Kammitz lui fait signe de se taire. Il obéit, mais à regret, et il n’échappe pas à Tornten que son camarade a des mouvements de colère et d’impatience qu’il peut à peine réprimer. Le colosse blond, toujours à son périscope, ignore la crainte; il en éprouve d’autant moins à ce moment qu’il ressent à l’égard de ses camarades quelque chose qui est peut-être du mépris, à coup sûr de la pitié. Car Rittersdorf et les autres officiers obéissent certainement à une direction qui s’est insinuée à bord, parmi ces prétoriens de l’ancien régime, à dater du moment où, le kaiser étant parmi eux, ils se sont vus libres sur l’océan libre et qui offre toutes les possibilités.
--Il faut nous comprendre, Tornten, reprend Kammitz persuasif. Nous ne voulons pas te forcer la main, pas plus qu’à Grotthauser. Vous avez contribué, avec nous, à faire évader le kaiser de Juan-Fernandez; vous pensez votre devoir envers lui rempli. Mais, nous autres, à ce bord, nous sommes d’avis de le libérer aussi de la tutelle des Américains et considérons que notre devoir le plus sacré est de le ramener sur le sol prussien. Au moins, devons-nous tenter l’expérience de rendre à la patrie, par cette restauration, le vieux bonheur qui s’est toujours attaché à la maison des Hohenzollern et que, seule, la guerre mondiale a pu ébranler.
--L’ancien bonheur! murmure Tornten avec....
--Oui... le bonheur d’autrefois! s’écrie le comte en relevant au passage l’interruption du camarade. Il viendra se réinstaller au foyer de l’Allemagne si les fidèles se groupent autour de notre Haut Seigneur et l’élèvent sur le pavois. Crois-moi, Tornten, en définitive, toi aussi tu te laisseras convaincre, toi aussi...
--Jamais... jamais!... tranche net l’officier.
--Ne crois pas cela; tu ne jouis pas plus que nous d’un regard sur l’avenir; ne t’oppose pas, tu n’en as pas le droit, à notre initiative.
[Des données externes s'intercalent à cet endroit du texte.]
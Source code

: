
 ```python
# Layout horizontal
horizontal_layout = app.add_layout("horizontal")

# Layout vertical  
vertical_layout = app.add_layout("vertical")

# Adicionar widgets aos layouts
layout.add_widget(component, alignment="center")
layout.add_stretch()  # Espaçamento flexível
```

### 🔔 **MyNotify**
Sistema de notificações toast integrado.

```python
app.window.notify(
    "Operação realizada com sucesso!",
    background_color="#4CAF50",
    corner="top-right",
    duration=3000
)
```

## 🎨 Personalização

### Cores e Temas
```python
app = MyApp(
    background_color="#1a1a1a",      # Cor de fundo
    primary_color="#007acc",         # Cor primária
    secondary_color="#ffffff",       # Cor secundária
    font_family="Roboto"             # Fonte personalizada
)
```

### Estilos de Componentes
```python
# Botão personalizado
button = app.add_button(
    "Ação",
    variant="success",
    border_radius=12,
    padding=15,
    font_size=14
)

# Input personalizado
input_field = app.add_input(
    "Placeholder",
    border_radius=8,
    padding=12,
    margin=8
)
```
Pense que de ta résolution peut-être dépend le salut du Vaterland.
--C’est bien parce que je le sais que je vous conjure, Kammitz et vous tous, d’abandonner vos projets. Contentez-vous de ce que vous avez obtenu.
--Non!
--Pensez à la guerre civile inévitable!
--Billevesée de ceux qui veulent à tout prix empêcher un retour de l’empereur.
--Pensez à l’ennemi, à ce qu’il fera sitôt que le kaiser reparaîtra en Allemagne.
--Alors, l’ancien génie se réveillera et nous rendra notre puissance.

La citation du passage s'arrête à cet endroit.